Write out again, exactly, the lines of the listing below from the first one through the one that contains "fixed/described. (if applicable)", and no other lines.
Supplied information section start
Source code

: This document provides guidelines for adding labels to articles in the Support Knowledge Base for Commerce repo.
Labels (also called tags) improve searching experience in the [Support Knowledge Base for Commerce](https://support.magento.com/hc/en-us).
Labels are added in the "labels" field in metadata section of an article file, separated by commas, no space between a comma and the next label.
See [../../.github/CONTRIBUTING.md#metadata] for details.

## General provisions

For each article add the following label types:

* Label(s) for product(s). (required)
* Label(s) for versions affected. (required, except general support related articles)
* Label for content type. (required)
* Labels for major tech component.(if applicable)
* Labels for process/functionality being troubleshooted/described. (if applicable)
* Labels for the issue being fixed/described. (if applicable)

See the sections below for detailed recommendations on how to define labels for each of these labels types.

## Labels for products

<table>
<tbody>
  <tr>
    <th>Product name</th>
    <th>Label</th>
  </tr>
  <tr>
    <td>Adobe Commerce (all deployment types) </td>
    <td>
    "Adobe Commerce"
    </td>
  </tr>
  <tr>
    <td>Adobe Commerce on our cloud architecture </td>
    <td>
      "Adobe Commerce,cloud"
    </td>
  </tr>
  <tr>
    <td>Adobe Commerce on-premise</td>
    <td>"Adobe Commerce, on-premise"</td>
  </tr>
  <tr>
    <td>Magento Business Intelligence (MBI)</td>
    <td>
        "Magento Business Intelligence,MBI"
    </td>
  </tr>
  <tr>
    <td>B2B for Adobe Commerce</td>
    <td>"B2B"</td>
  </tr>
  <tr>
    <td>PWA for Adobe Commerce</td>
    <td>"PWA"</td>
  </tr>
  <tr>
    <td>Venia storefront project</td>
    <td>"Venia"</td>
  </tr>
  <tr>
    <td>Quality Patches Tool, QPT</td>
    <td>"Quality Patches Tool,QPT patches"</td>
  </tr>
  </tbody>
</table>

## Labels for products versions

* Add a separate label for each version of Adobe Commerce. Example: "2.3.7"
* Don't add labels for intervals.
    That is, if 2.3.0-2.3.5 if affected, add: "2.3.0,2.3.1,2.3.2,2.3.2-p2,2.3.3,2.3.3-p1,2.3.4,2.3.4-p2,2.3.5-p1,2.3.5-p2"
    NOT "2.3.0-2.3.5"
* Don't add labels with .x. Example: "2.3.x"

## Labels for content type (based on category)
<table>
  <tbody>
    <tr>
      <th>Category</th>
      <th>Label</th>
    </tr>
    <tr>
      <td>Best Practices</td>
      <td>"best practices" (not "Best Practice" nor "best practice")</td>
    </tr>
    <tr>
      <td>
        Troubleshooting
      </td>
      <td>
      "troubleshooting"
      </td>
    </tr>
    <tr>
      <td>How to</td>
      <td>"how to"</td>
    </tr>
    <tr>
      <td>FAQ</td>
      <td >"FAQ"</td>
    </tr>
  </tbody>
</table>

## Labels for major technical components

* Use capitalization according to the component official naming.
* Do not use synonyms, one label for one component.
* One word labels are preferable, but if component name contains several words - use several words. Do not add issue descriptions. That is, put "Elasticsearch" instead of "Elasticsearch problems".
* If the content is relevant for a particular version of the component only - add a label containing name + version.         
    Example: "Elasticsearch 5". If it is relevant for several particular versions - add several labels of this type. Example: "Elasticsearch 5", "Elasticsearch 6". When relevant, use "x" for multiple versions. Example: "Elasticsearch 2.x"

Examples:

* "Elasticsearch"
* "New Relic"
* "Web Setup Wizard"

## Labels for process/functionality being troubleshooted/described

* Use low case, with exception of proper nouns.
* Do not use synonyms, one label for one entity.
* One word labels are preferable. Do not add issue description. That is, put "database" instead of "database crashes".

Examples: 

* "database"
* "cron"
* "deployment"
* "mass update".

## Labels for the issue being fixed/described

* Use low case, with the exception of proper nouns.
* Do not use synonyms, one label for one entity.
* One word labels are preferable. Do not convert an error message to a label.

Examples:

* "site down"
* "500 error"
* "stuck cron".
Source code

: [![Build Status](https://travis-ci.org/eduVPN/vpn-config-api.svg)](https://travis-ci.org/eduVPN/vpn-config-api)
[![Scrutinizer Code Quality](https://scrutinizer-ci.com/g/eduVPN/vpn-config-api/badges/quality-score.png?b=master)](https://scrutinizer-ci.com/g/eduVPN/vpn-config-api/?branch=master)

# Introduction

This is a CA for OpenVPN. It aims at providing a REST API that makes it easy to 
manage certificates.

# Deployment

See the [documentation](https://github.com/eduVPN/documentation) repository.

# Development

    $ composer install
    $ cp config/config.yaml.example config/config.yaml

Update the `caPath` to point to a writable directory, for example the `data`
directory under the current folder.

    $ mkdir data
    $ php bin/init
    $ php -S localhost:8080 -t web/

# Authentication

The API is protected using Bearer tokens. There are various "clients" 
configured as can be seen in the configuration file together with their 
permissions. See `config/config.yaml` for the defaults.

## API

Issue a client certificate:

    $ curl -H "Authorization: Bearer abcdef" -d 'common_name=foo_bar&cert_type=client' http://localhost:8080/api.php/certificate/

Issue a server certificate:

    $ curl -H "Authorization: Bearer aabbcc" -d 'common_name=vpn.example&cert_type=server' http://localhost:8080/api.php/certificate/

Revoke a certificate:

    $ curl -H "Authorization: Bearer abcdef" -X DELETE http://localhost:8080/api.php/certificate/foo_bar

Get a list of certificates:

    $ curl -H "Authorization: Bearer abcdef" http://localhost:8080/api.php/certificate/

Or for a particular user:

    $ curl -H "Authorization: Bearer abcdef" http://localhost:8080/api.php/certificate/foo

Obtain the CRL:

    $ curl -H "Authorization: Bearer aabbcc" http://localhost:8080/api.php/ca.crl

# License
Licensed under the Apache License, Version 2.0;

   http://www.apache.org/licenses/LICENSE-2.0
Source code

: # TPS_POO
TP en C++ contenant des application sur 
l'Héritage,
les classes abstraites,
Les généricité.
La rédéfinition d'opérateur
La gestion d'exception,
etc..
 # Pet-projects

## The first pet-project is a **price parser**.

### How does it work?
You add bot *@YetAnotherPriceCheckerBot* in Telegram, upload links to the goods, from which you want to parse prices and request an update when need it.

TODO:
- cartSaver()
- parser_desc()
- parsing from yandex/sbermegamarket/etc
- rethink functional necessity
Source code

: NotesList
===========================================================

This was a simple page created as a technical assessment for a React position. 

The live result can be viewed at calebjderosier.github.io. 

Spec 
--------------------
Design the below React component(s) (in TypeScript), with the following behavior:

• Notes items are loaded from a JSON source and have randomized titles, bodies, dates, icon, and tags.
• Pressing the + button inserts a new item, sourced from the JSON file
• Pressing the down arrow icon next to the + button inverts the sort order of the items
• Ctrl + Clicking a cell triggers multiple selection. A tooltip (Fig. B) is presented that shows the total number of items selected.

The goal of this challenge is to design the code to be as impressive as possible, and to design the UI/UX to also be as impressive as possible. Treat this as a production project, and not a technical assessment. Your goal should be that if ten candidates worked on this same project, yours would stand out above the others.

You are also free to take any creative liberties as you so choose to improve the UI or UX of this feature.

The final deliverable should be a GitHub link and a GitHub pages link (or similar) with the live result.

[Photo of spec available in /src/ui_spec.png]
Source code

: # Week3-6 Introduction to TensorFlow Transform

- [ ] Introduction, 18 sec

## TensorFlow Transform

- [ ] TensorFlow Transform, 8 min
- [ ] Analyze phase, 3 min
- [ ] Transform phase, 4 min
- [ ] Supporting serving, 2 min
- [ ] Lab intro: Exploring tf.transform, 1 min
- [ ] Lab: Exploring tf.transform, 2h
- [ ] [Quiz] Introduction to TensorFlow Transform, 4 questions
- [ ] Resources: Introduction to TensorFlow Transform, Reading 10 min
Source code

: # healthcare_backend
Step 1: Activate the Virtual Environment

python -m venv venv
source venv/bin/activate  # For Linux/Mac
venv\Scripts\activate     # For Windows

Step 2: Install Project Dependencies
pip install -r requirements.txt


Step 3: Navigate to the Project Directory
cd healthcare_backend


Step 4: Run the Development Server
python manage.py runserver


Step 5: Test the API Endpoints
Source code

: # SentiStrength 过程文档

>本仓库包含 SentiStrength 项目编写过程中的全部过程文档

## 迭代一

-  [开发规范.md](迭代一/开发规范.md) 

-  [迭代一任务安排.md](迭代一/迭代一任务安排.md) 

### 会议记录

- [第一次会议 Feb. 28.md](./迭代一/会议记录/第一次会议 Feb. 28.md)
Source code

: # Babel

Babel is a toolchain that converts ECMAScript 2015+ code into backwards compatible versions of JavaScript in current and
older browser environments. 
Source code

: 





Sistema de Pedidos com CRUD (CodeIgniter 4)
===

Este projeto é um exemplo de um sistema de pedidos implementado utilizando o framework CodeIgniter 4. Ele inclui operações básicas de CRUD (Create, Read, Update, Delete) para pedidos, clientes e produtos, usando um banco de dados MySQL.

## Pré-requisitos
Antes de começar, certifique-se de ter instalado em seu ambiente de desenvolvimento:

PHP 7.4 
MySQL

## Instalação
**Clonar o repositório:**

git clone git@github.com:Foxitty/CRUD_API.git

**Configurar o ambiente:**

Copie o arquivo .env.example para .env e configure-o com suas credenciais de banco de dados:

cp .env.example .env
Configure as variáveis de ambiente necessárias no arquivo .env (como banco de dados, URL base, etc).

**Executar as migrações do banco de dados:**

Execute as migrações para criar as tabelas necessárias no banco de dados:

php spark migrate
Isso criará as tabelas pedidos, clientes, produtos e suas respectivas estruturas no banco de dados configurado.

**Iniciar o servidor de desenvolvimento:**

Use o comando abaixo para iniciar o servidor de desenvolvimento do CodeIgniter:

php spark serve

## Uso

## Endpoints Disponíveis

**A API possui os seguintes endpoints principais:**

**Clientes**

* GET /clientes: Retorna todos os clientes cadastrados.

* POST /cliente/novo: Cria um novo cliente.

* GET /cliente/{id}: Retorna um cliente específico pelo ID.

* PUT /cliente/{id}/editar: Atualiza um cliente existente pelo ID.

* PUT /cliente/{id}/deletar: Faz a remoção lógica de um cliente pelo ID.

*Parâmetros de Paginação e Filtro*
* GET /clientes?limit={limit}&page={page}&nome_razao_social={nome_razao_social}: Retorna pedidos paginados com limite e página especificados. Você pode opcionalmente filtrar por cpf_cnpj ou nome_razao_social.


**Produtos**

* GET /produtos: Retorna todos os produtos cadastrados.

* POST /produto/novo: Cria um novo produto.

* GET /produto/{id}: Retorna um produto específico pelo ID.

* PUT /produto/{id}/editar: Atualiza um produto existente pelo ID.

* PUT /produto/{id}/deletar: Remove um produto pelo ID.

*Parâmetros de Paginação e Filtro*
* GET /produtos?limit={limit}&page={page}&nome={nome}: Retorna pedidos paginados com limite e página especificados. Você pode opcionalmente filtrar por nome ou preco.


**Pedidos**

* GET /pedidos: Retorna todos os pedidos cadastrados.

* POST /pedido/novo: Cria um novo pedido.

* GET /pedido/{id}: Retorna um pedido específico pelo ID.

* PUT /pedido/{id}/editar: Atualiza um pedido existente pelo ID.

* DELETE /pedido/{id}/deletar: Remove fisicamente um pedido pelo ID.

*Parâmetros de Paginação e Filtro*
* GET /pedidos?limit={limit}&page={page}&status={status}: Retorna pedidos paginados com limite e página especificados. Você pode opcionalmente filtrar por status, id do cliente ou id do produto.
Supplied information section end
▸ Task output:
Source code

: This document provides guidelines for adding labels to articles in the Support Knowledge Base for Commerce repo.
Labels (also called tags) improve searching experience in the [Support Knowledge Base for Commerce](https://support.magento.com/hc/en-us).
Labels are added in the "labels" field in metadata section of an article file, separated by commas, no space between a comma and the next label.
See [../../.github/CONTRIBUTING.md#metadata] for details.

## General provisions

For each article add the following label types:

* Label(s) for product(s). (required)
* Label(s) for versions affected. (required, except general support related articles)
* Label for content type. (required)
* Labels for major tech component.(if applicable)
* Labels for process/functionality being troubleshooted/described. (if applicable)
* Labels for the issue being fixed/described. (if applicable)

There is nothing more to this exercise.